Now is the time for financial institutions to prepare for a Gen Z workforce

By 2020, Gen Z will be a major factor in the workplace. These workers are far different from their predecessors, already comfortable with digital technologies, yet unsure of how they fit into organizations that have not kept pace with their expectations. Bank and credit union leaders must find ways to stimulate and satisfy this important segment as part of the digital transformation process.

Generation Z, roughly defined as people born during or after 1997, represents a very significant workforce change. This generation is comfortable with new technologies, bringing new skills, high expectations and a desire to shake things up.

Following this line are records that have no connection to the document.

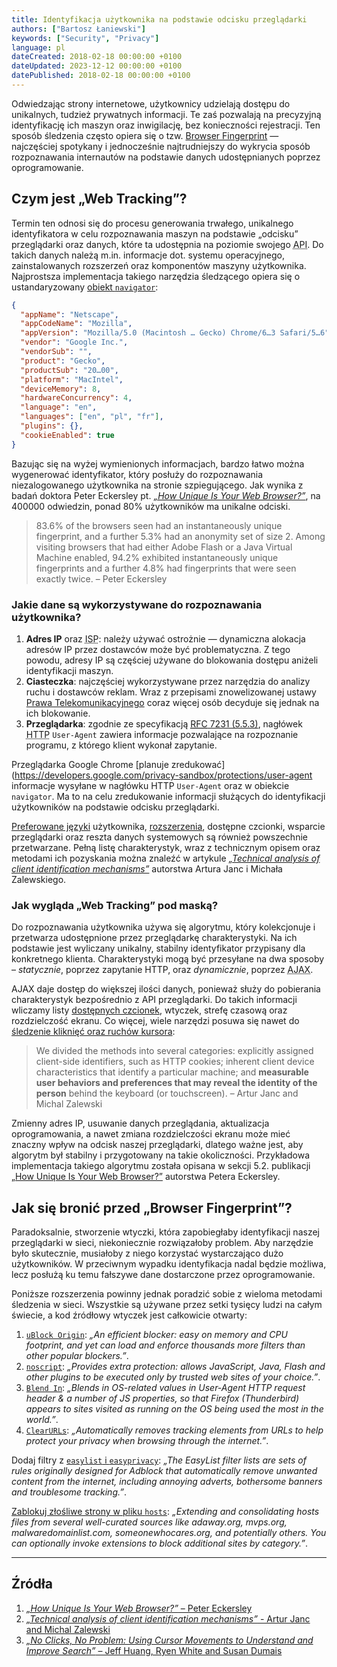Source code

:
 ```yaml
---
title: Identyfikacja użytkownika na podstawie odcisku przeglądarki
authors: ["Bartosz Łaniewski"]
keywords: ["Security", "Privacy"]
language: pl
dateCreated: 2018-02-18 00:00:00 +0100
dateUpdated: 2023-12-12 00:00:00 +0100
datePublished: 2018-02-18 00:00:00 +0100
---
```


Odwiedzając strony internetowe, użytkownicy udzielają dostępu do unikalnych, tudzież prywatnych informacji. Te zaś pozwalają na precyzyjną identyfikację ich maszyn oraz inwigilację, bez konieczności rejestracji. Ten sposób śledzenia często opiera się o tzw. [Browser Fingerprint][1] — najczęściej spotykany i jednocześnie najtrudniejszy do wykrycia sposób rozpoznawania internautów na podstawie danych udostępnianych poprzez oprogramowanie.

## Czym jest „Web Tracking”?

Termin ten odnosi się do procesu generowania trwałego, unikalnego identyfikatora w celu rozpoznawania maszyn na podstawie „odcisku” przeglądarki oraz danych, które ta udostępnia na poziomie swojego <abbr title="od Application Programming Interface – interfejs programowania aplikacji">API</abbr>. Do takich danych należą m.in. informacje dot. systemu operacyjnego, zainstalowanych rozszerzeń oraz komponentów maszyny użytkownika. Najprostsza implementacja takiego narzędzia śledzącego opiera się o ustandaryzowany [obiekt `navigator`][2]:

```json
{
  "appName": "Netscape",
  "appCodeName": "Mozilla",
  "appVersion": "Mozilla/5.0 (Macintosh … Gecko) Chrome/6…3 Safari/5…6",
  "vendor": "Google Inc.",
  "vendorSub": "",
  "product": "Gecko",
  "productSub": "20…00",
  "platform": "MacIntel",
  "deviceMemory": 8,
  "hardwareConcurrency": 4,
  "language": "en",
  "languages": ["en", "pl", "fr"],
  "plugins": {},
  "cookieEnabled": true
}
```

Bazując się na wyżej wymienionych informacjach, bardzo łatwo można wygenerować identyfikator, który posłuży do rozpoznawania niezalogowanego użytkownika na stronie szpiegującego. Jak wynika z badań doktora Peter Eckersley pt. [_„How Unique Is Your Web Browser?”_][3], na 400000 odwiedzin, ponad 80% użytkowników ma unikalne odciski.

> 83.6% of the browsers seen had an instantaneously unique fingerprint, and a further 5.3% had an anonymity set of size 2. Among visiting browsers that had either Adobe Flash or a Java Virtual Machine enabled, 94.2% exhibited instantaneously unique fingerprints and a further 4.8% had fingerprints that were seen exactly twice. – Peter Eckersley

### Jakie dane są wykorzystywane do rozpoznawania użytkownika?

1.  **Adres IP** oraz <abbr title="od Internet service provider – dostawca usług internetowych">ISP</abbr>: należy używać ostrożnie — dynamiczna alokacja adresów IP przez dostawców może być problematyczna. Z tego powodu, adresy IP są częściej używane do blokowania dostępu aniżeli identyfikacji maszyn.
2.  **Ciasteczka**: najczęściej wykorzystywane przez narzędzia do analizy ruchu i dostawców reklam. Wraz z przepisami znowelizowanej ustawy [Prawa Telekomunikacyjnego][5] coraz więcej osób decyduje się jednak na ich blokowanie.
3.  **Przeglądarka**: zgodnie ze specyfikacją [<abbr title="od Request for Comments – zbiór technicznych dokumentów związanych z Internetem">RFC</abbr> 7231 (5.5.3)][6], nagłówek <abbr title="od Hypertext Transfer Protocol">HTTP</abbr> `User-Agent` zawiera informacje pozwalające na rozpoznanie programu, z którego klient wykonał zapytanie.

<Alert>

  Przeglądarka Google Chrome [planuje zredukować](https://developers.google.com/privacy-sandbox/protections/user-agent informacje wysyłane w nagłówku HTTP `User-Agent` oraz w obiekcie `navigator`. Ma to na celu zredukowanie informacji służących do identyfikacji użytkowników na podstawie odcisku przeglądarki.
</Alert>

[Preferowane języki][7] użytkownika, [rozszerzenia][8], dostępne czcionki, wsparcie przeglądarki oraz reszta danych systemowych są również powszechnie przetwarzane. Pełną listę charakterystyk, wraz z technicznym opisem oraz metodami ich pozyskania można znaleźć w artykule [_„Technical analysis of client identification mechanisms”_][4] autorstwa Artura Janc i Michała Zalewskiego.

### Jak wygląda „Web Tracking” pod maską?

Do rozpoznawania użytkownika używa się algorytmu, który kolekcjonuje i przetwarza udostępnione przez przeglądarkę charakterystyki. Na ich podstawie jest wyliczany unikalny, stabilny identyfikator przypisany dla konkretnego klienta. Charakterystyki mogą być przesyłane na dwa sposoby – _statycznie_, poprzez zapytanie HTTP, oraz _dynamicznie_, poprzez <abbr title="od Asynchronous JavaScript and XML – asynchroniczny JavaScript i XML">AJAX</abbr>.

AJAX daje dostęp do większej ilości danych, ponieważ służy do pobierania charakterystyk bezpośrednio z API przeglądarki. Do takich informacji wliczamy listy [dostępnych czcionek][9], wtyczek, strefę czasową oraz rozdzielczość ekranu. Co więcej, wiele narzędzi posuwa się nawet do [śledzenie kliknięć oraz ruchów kursora][10]:

> We divided the methods into several categories: explicitly assigned client-side identifiers, such as HTTP cookies; inherent client device characteristics that identify a particular machine; and **measurable user behaviors and preferences that may reveal the identity of the person** behind the keyboard (or touchscreen). – Artur Janc and Michal Zalewski

Zmienny adres IP, usuwanie danych przeglądania, aktualizacja oprogramowania, a nawet zmiana rozdzielczości ekranu może mieć znaczny wpływ na odcisk naszej przeglądarki, dlatego ważne jest, aby algorytm był stabilny i przygotowany na takie okoliczności. Przykładowa implementacja takiego algorytmu została opisana w sekcji 5.2. publikacji [„How Unique Is Your Web Browser?”][3] autorstwa Petera Eckersley.

## Jak się bronić przed „Browser Fingerprint”?

Paradoksalnie, stworzenie wtyczki, która zapobiegłaby identyfikacji naszej przeglądarki w sieci, niekoniecznie rozwiązałoby problem. Aby narzędzie było skutecznie, musiałoby z niego korzystać wystarczająco dużo użytkowników. W przeciwnym wypadku identyfikacja nadal będzie możliwa, lecz posłużą ku temu fałszywe dane dostarczone przez oprogramowanie.

Poniższe rozszerzenia powinny jednak poradzić sobie z wieloma metodami śledzenia w sieci. Wszystkie są używane przez setki tysięcy ludzi na całym świecie, a kod źródłowy wtyczek jest całkowicie otwarty:

1.  [`uBlock Origin`][11]: _„An efficient blocker: easy on memory and CPU footprint, and yet can load and enforce thousands more filters than other popular blockers.”_.
2.  [`noscript`][12]: _„Provides extra protection: allows JavaScript, Java, Flash and other plugins to be executed only by trusted web sites of your choice.”_.
3.  [`Blend In`][13]: _„Blends in OS-related values in User-Agent HTTP request header & a number of JS properties, so that Firefox (Thunderbird) appears to sites visited as running on the OS being used the most in the world.”_.
4.  [`ClearURLs`][17]: _„Automatically removes tracking elements from URLs to help protect your privacy when browsing through the internet.”_.

Dodaj filtry z [`easylist` i `easyprivacy`][14]: _„The EasyList filter lists are sets of rules originally designed for Adblock that automatically remove unwanted content from the internet, including annoying adverts, bothersome banners and troublesome tracking.”_.

[Zablokuj złośliwe strony w pliku `hosts`][15]: _„Extending and consolidating hosts files from several well-curated sources like adaway.org, mvps.org, malwaredomainlist.com, someonewhocares.org, and potentially others. You can optionally invoke extensions to block additional sites by category.”_.

---

## Źródła

1.  [_„How Unique Is Your Web Browser?”_ – Peter Eckersley][3]
2.  [_„Technical analysis of client identification mechanisms”_ - Artur Janc and Michal Zalewski][4]
3.  [_„No Clicks, No Problem: Using Cursor Movements to Understand and Improve Search”_ – Jeff Huang, Ryen White and Susan Dumais][10]

[1]: https://en.wikipedia.org/wiki/Device_fingerprint "Device fingerprint – Wikipedia"
[2]: https://html.spec.whatwg.org/multipage/system-state.html#system-state-and-capabilities "HTML Standard – The Navigator object"
[3]: https://coveryourtracks.eff.org/static/browser-uniqueness.pdf "How Unique Is Your Web Browser? – Peter Eckersley"
[4]: https://www.chromium.org/Home/chromium-security/client-identification-mechanisms/ "Technical analysis of client identification mechanisms – Artur Janc and Michal Zalewski"
[5]: https://www.dziennikustaw.gov.pl/DU/2012/1445 "Ustawa z dnia 16 listopada 2012 r. o zmianie ustawy – Prawo telekomunikacyjne oraz niektórych innych ustaw"
[6]: https://tools.ietf.org/html/rfc7231#section-5.5.3 "RFC 7231 – User-Agent"
[7]: https://html.spec.whatwg.org/multipage/webappapis.html "W3C Recommendation – Language preferences"
[8]: https://html.spec.whatwg.org/multipage/system-state.html#plugins-2 "HTML Standard – Plugins"
[9]: https://www.maratz.com/blog/archives/2006/08/18/detect-visitors-fonts-with-flash/ "Detect visitor’s fonts with Flash – Marko Dugonjić"
[10]: https://www.microsoft.com/en-us/research/publication/no-clicks-no-problem-using-cursor-movements-to-understand-and-improve-search-2/ "No Clicks, No Problem: Using Cursor Movements to Understand and Improve Search – Jeff Huang, Ryen White and Susan Dumais"
[11]: https://github.com/gorhill/uBlock
[12]: https://noscript.net/
[13]: https://addons.mozilla.org/en-US/firefox/addon/blend-in/
[14]: https://easylist.to/
[15]: https://github.com/StevenBlack/hosts
[16]: https://rekseto.github.io/eksperymenty/inne/javascript/2018/06/04/jak-duzo-o-tobie-wiem.html
[17]: https://docs.clearurls.xyz/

As this group matures, a flood of technology-savvy talent will enter the banking industry, able to supplement or complement a less tech-savvy workforce.

The challenge and potential of the Gen Z worker is unlike anything the banking industry has experienced in the past. While Millennials helped the banking industry understand and deploy new digital technologies, Gen Z workers have never known anything but digital technology. Gen Z workers don’t want to have to digitally transform banks or any other employer — they want new digital technologies and automated solutions already in place.

The Gen Z worker wants insights available in real time to make decisions or to build new solutions seamlessly. They expect immediate reinforcement of their efforts as opposed to the traditional monthly, quarterly or annual feedback and they expect AI and data analytic solutions to be in place or in process.

The good news, according to Dell Technologies, is that 77% of this generation is willing to be technology mentors to others in the organization. The challenge is that this generation is less confident that they have the non-tech skills needed by employers.